**PROBLEM**
Transcribe the data below in full, exactly.

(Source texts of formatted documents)
*** Block opens ***

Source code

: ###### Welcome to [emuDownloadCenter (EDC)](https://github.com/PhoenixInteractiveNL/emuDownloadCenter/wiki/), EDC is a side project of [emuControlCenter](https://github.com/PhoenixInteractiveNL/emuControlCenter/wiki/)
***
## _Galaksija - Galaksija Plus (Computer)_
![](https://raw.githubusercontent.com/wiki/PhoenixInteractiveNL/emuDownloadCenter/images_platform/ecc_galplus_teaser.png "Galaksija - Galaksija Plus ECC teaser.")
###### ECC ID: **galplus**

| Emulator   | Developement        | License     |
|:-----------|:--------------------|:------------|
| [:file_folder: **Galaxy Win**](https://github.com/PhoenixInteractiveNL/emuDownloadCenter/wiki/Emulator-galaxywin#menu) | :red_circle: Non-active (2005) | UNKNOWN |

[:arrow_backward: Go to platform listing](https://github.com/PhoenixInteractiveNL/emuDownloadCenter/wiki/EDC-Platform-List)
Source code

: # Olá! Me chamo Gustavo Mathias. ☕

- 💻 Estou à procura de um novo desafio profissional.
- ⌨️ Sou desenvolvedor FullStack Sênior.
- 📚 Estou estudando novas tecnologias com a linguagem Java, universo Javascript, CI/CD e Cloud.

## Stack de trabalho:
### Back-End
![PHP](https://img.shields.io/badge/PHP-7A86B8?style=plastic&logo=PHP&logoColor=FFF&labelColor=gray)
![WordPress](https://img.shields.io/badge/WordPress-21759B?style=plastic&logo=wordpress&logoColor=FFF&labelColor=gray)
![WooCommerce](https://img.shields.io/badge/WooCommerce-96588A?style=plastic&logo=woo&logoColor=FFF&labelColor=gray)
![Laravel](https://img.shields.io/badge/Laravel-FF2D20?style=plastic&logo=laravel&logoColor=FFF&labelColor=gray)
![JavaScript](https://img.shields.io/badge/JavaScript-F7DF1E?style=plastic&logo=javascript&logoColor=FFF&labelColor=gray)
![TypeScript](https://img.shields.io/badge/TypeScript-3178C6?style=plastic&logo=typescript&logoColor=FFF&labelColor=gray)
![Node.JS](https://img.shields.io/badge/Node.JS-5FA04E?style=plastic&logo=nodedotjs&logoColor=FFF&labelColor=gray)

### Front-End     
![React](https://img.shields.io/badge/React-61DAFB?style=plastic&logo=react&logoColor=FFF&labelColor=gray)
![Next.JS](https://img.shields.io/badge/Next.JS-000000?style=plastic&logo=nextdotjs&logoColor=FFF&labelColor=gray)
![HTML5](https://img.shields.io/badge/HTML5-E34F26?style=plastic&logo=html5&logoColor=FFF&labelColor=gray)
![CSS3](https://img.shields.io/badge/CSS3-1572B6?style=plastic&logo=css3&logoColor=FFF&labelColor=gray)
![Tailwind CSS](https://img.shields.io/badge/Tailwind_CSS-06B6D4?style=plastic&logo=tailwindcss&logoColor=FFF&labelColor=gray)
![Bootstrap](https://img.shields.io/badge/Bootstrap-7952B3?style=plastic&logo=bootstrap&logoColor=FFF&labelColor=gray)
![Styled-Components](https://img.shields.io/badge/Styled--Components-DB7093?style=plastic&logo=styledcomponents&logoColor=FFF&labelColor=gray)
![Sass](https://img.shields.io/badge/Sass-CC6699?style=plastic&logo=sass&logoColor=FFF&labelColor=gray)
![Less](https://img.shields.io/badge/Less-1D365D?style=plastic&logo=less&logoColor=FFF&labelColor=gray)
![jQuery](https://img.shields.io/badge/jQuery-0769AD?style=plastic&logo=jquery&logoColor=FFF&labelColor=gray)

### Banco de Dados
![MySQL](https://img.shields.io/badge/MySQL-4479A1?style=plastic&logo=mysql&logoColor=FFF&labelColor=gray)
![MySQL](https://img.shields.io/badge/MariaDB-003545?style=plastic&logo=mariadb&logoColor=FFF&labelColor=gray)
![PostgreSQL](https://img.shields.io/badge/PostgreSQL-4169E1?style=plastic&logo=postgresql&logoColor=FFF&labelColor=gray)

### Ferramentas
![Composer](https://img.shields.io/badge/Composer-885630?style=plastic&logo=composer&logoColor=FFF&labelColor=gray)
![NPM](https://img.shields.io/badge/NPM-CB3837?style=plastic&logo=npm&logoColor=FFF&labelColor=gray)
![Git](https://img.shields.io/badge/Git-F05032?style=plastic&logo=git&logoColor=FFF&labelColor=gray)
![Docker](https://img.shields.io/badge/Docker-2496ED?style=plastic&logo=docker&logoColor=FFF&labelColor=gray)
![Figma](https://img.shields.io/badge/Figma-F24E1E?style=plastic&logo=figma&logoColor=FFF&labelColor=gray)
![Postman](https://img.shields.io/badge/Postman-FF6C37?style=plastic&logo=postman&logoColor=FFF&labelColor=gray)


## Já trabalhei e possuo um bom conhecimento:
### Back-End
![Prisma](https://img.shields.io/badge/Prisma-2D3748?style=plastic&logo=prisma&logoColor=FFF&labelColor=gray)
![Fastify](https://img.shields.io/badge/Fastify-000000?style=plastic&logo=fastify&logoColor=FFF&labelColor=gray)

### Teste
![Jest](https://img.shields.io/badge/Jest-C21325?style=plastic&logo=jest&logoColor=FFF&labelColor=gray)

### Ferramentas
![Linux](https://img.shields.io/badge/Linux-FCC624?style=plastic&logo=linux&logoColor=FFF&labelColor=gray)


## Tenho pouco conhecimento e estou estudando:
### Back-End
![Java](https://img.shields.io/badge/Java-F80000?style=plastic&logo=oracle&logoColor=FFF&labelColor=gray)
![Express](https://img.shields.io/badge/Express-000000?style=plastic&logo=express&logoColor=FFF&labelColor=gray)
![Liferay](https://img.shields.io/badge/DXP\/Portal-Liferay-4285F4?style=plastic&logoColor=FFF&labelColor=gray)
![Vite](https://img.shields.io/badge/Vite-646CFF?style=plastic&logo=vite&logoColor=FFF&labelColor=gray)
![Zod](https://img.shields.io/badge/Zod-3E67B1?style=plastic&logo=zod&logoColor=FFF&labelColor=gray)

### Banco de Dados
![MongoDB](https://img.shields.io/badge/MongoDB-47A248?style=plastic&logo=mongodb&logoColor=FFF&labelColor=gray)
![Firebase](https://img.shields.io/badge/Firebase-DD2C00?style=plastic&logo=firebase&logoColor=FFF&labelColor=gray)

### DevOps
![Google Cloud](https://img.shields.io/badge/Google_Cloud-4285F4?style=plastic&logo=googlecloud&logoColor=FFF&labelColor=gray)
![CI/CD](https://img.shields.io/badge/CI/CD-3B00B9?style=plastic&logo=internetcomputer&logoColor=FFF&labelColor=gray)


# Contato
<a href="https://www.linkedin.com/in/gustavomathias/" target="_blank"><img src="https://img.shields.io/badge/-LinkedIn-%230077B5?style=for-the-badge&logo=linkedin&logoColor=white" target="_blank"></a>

*** Block closes ***

**RESULT OF THIS TASK**
Source code

: ###### Welcome to [emuDownloadCenter (EDC)](https://github.com/PhoenixInteractiveNL/emuDownloadCenter/wiki/), EDC is a side project of [emuControlCenter](https://github.com/PhoenixInteractiveNL/emuControlCenter/wiki/)
***
## _Galaksija - Galaksija Plus (Computer)_
![](https://raw.githubusercontent.com/wiki/PhoenixInteractiveNL/emuDownloadCenter/images_platform/ecc_galplus_teaser.png "Galaksija - Galaksija Plus ECC teaser.")
###### ECC ID: **galplus**

| Emulator   | Developement        | License     |
|:-----------|:--------------------|:------------|
| [:file_folder: **Galaxy Win**](https://github.com/PhoenixInteractiveNL/emuDownloadCenter/wiki/Emulator-galaxywin#menu) | :red_circle: Non-active (2005) | UNKNOWN |

[:arrow_backward: Go to platform listing](https://github.com/PhoenixInteractiveNL/emuDownloadCenter/wiki/EDC-Platform-List)
Source code

: # Olá! Me chamo Gustavo Mathias. ☕

- 💻 Estou à procura de um novo desafio profissional.
- ⌨️ Sou desenvolvedor FullStack Sênior.
- 📚 Estou estudando novas tecnologias com a linguagem Java, universo Javascript, CI/CD e Cloud.

## Stack de trabalho:
### Back-End
![PHP](https://img.shields.io/badge/PHP-7A86B8?style=plastic&logo=PHP&logoColor=FFF&labelColor=gray)
![WordPress](https://img.shields.io/badge/WordPress-21759B?style=plastic&logo=wordpress&logoColor=FFF&labelColor=gray)
![WooCommerce](https://img.shields.io/badge/WooCommerce-96588A?style=plastic&logo=woo&logoColor=FFF&labelColor=gray)
![Laravel](https://img.shields.io/badge/Laravel-FF2D20?style=plastic&logo=laravel&logoColor=FFF&labelColor=gray)
![JavaScript](https://img.shields.io/badge/JavaScript-F7DF1E?style=plastic&logo=javascript&logoColor=FFF&labelColor=gray)
![TypeScript](https://img.shields.io/badge/TypeScript-3178C6?style=plastic&logo=typescript&logoColor=FFF&labelColor=gray)
![Node.JS](https://img.shields.io/badge/Node.JS-5FA04E?style=plastic&logo=nodedotjs&logoColor=FFF&labelColor=gray)

### Front-End     
![React](https://img.shields.io/badge/React-61DAFB?style=plastic&logo=react&logoColor=FFF&labelColor=gray)
![Next.JS](https://img.shields.io/badge/Next.JS-000000?style=plastic&logo=nextdotjs&logoColor=FFF&labelColor=gray)
![HTML5](https://img.shields.io/badge/HTML5-E34F26?style=plastic&logo=html5&logoColor=FFF&labelColor=gray)
![CSS3](https://img.shields.io/badge/CSS3-1572B6?style=plastic&logo=css3&logoColor=FFF&labelColor=gray)
![Tailwind CSS](https://img.shields.io/badge/Tailwind_CSS-06B6D4?style=plastic&logo=tailwindcss&logoColor=FFF&labelColor=gray)
![Bootstrap](https://img.shields.io/badge/Bootstrap-7952B3?style=plastic&logo=bootstrap&logoColor=FFF&labelColor=gray)
![Styled-Components](https://img.shields.io/badge/Styled--Components-DB7093?style=plastic&logo=styledcomponents&logoColor=FFF&labelColor=gray)
![Sass](https://img.shields.io/badge/Sass-CC6699?style=plastic&logo=sass&logoColor=FFF&labelColor=gray)
![Less](https://img.shields.io/badge/Less-1D365D?style=plastic&logo=less&logoColor=FFF&labelColor=gray)
![jQuery](https://img.shields.io/badge/jQuery-0769AD?style=plastic&logo=jquery&logoColor=FFF&labelColor=gray)

### Banco de Dados
![MySQL](https://img.shields.io/badge/MySQL-4479A1?style=plastic&logo=mysql&logoColor=FFF&labelColor=gray)
![MySQL](https://img.shields.io/badge/MariaDB-003545?style=plastic&logo=mariadb&logoColor=FFF&labelColor=gray)
![PostgreSQL](https://img.shields.io/badge/PostgreSQL-4169E1?style=plastic&logo=postgresql&logoColor=FFF&labelColor=gray)

### Ferramentas
![Composer](https://img.shields.io/badge/Composer-885630?style=plastic&logo=composer&logoColor=FFF&labelColor=gray)
![NPM](https://img.shields.io/badge/NPM-CB3837?style=plastic&logo=npm&logoColor=FFF&labelColor=gray)
![Git](https://img.shields.io/badge/Git-F05032?style=plastic&logo=git&logoColor=FFF&labelColor=gray)
![Docker](https://img.shields.io/badge/Docker-2496ED?style=plastic&logo=docker&logoColor=FFF&labelColor=gray)
![Figma](https://img.shields.io/badge/Figma-F24E1E?style=plastic&logo=figma&logoColor=FFF&labelColor=gray)
![Postman](https://img.shields.io/badge/Postman-FF6C37?style=plastic&logo=postman&logoColor=FFF&labelColor=gray)


## Já trabalhei e possuo um bom conhecimento:
### Back-End
![Prisma](https://img.shields.io/badge/Prisma-2D3748?style=plastic&logo=prisma&logoColor=FFF&labelColor=gray)
![Fastify](https://img.shields.io/badge/Fastify-000000?style=plastic&logo=fastify&logoColor=FFF&labelColor=gray)

### Teste
![Jest](https://img.shields.io/badge/Jest-C21325?style=plastic&logo=jest&logoColor=FFF&labelColor=gray)

### Ferramentas
![Linux](https://img.shields.io/badge/Linux-FCC624?style=plastic&logo=linux&logoColor=FFF&labelColor=gray)


## Tenho pouco conhecimento e estou estudando:
### Back-End
![Java](https://img.shields.io/badge/Java-F80000?style=plastic&logo=oracle&logoColor=FFF&labelColor=gray)
![Express](https://img.shields.io/badge/Express-000000?style=plastic&logo=express&logoColor=FFF&labelColor=gray)
![Liferay](https://img.shields.io/badge/DXP\/Portal-Liferay-4285F4?style=plastic&logoColor=FFF&labelColor=gray)
![Vite](https://img.shields.io/badge/Vite-646CFF?style=plastic&logo=vite&logoColor=FFF&labelColor=gray)
![Zod](https://img.shields.io/badge/Zod-3E67B1?style=plastic&logo=zod&logoColor=FFF&labelColor=gray)

### Banco de Dados
![MongoDB](https://img.shields.io/badge/MongoDB-47A248?style=plastic&logo=mongodb&logoColor=FFF&labelColor=gray)
![Firebase](https://img.shields.io/badge/Firebase-DD2C00?style=plastic&logo=firebase&logoColor=FFF&labelColor=gray)

### DevOps
![Google Cloud](https://img.shields.io/badge/Google_Cloud-4285F4?style=plastic&logo=googlecloud&logoColor=FFF&labelColor=gray)
![CI/CD](https://img.shields.io/badge/CI/CD-3B00B9?style=plastic&logo=internetcomputer&logoColor=FFF&labelColor=gray)


# Contato
<a href="https://www.linkedin.com/in/gustavomathias/" target="_blank"><img src="https://img.shields.io/badge/-LinkedIn-%230077B5?style=for-the-badge&logo=linkedin&logoColor=white" target="_blank"></a>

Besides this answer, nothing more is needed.